Trump can still win re-election in the midst of the disaster he helped create: David Cay Johnston
US President Donald Trump answered questions from journalists outside the White House AFP

With a pandemic, economic crash, and racial protests rocking America and poll after poll showing him down in key states, conventional wisdom is starting to shift in favor of President Donald Trump being an underdog to win re-election.


But not so fast, wrote Pulitzer Prize-winning financial journalist David Cay Johnston for The Daily Mail. According to him, Trump still has a blueprint to follow that could let him win another term.
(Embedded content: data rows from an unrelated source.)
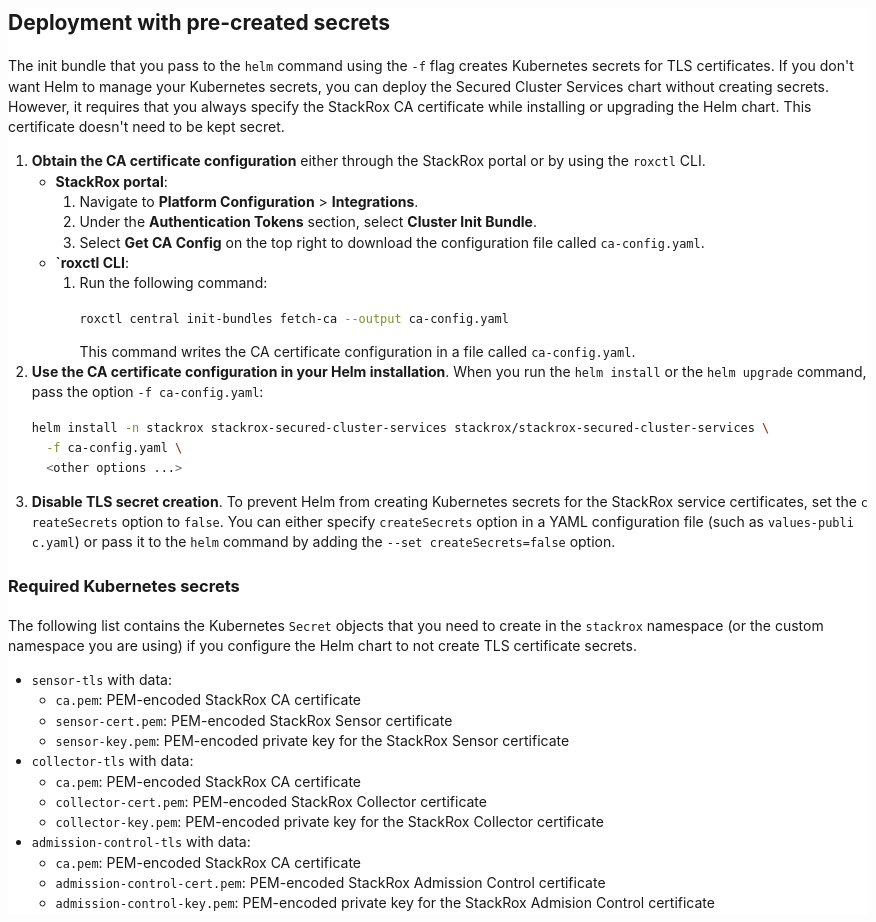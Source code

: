 ## Deployment with pre-created secrets

The init bundle that you pass to the `helm` command using the `-f` flag creates
Kubernetes secrets for TLS certificates. If you don't want Helm to manage your
Kubernetes secrets, you can deploy the Secured Cluster Services chart without
creating secrets. However, it requires that you always specify the StackRox CA
certificate while installing or upgrading the Helm chart. This certificate
doesn't need to be kept secret.

1. **Obtain the CA certificate configuration** either through the StackRox
   portal or by using the `roxctl` CLI.
   - **StackRox portal**:
     1. Navigate to **Platform Configuration** > **Integrations**.
     1. Under the **Authentication Tokens** section, select **Cluster Init Bundle**.
     1. Select **Get CA Config** on the top right to download the configuration
        file called `ca-config.yaml`.
   - **`roxctl CLI**:
     1. Run the following command:
        ```sh
        roxctl central init-bundles fetch-ca --output ca-config.yaml
        ```
        This command writes the CA certificate configuration in a file called
        `ca-config.yaml`.
1. **Use the CA certificate configuration in your Helm installation**. When you
   run the `helm install` or the `helm upgrade` command,
   pass the option `-f ca-config.yaml`:
   ```sh
   helm install -n stackrox stackrox-secured-cluster-services stackrox/stackrox-secured-cluster-services \
     -f ca-config.yaml \
     <other options ...>
   ```
1. **Disable TLS secret creation**. To prevent Helm from creating Kubernetes
   secrets for the StackRox service certificates, set the `createSecrets` option
   to `false`. You can either specify `createSecrets` option in a YAML
   configuration file (such as `values-public.yaml`) or pass it to the `helm`
   command by adding the `--set createSecrets=false` option.

### Required Kubernetes secrets

The following list contains the Kubernetes `Secret` objects that you need to
create in the `stackrox` namespace (or the custom namespace you are using) if
you configure the Helm chart to not create TLS certificate secrets.

- `sensor-tls` with data:
  - `ca.pem`: PEM-encoded StackRox CA certificate
  - `sensor-cert.pem`: PEM-encoded StackRox Sensor certificate
  - `sensor-key.pem`: PEM-encoded private key for the StackRox Sensor certificate
- `collector-tls` with data:
  - `ca.pem`: PEM-encoded StackRox CA certificate
  - `collector-cert.pem`: PEM-encoded StackRox Collector certificate
  - `collector-key.pem`: PEM-encoded private key for the StackRox Collector certificate
- `admission-control-tls` with data:
  - `ca.pem`: PEM-encoded StackRox CA certificate
  - `admission-control-cert.pem`: PEM-encoded StackRox Admission Control certificate
  - `admission-control-key.pem`: PEM-encoded private key for the StackRox Admision Control certificate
"First, he must persuade Americans that China is responsible for the coronavirus deaths, and feckless state governors and local mayors — rather than his own chaotic administration — mishandled the pandemic," wrote Johnston. "If fatalities, as expected, are falling after the summer, he will benefit. Should a reliable treatment have emerged by then, this will help further. Second, the social unrest needs to recede — as it will in the weeks to come. Trump will claim it was his tough law-and-order policies that crushed the violence that erupted after Mr Floyd's death and simultaneously reassure voters he is concerned about abusive policing."

"His third challenge is the economy. This is the easiest one for him," wrote Johnston. "Even with more than a quarter of American workers on jobless benefits — and after a slightly uptick in employment numbers yesterday — Trump can argue the fastest way to revive the economy is to cut taxes further and jettison yet more business regulations. Most of the big corporations don't want the Democrats back in power, with the prospect of higher taxes and more red tape. They can help him now by announcing expansion plans and job-hire schemes, promising even more if he wins in November."

There are also structural issues that will benefit him, Johnston wrote: "In this year's election, Democrats expect heavily armed Trump supporters to mass near polling places where those who oppose the President will vote. Their message will be clear — and some voters will be too intimidated to cast ballots. Trump is also pushing hard to block postal voting in certain states, a process he uses personally but insists is rife with fraud. His campaign is currently lobbying for postal voting in states where the process might benefit him, but against it in states he risks losing."

And, Johnston continued, there is the fact that millions of people are still passionate about Trump's message.

"The President understands that millions of white Americans never embraced the civil rights movement. Sadly, too many still wish they could put minorities 'back in their place'. They don't want to sit next to an Asian on a plane, work alongside a Latino, and God forbid having to report to a black female boss!" wrote Johnston. Moreover, "His feral nature - his speech and bearing a world away from most politicians and statesmen - chimes with people who'd never dream of reading manifestos or the detailed plans of presidential candidates."

"The lesson for November's election is clear," concluded Johnston. "Don't — for a single moment — write him off."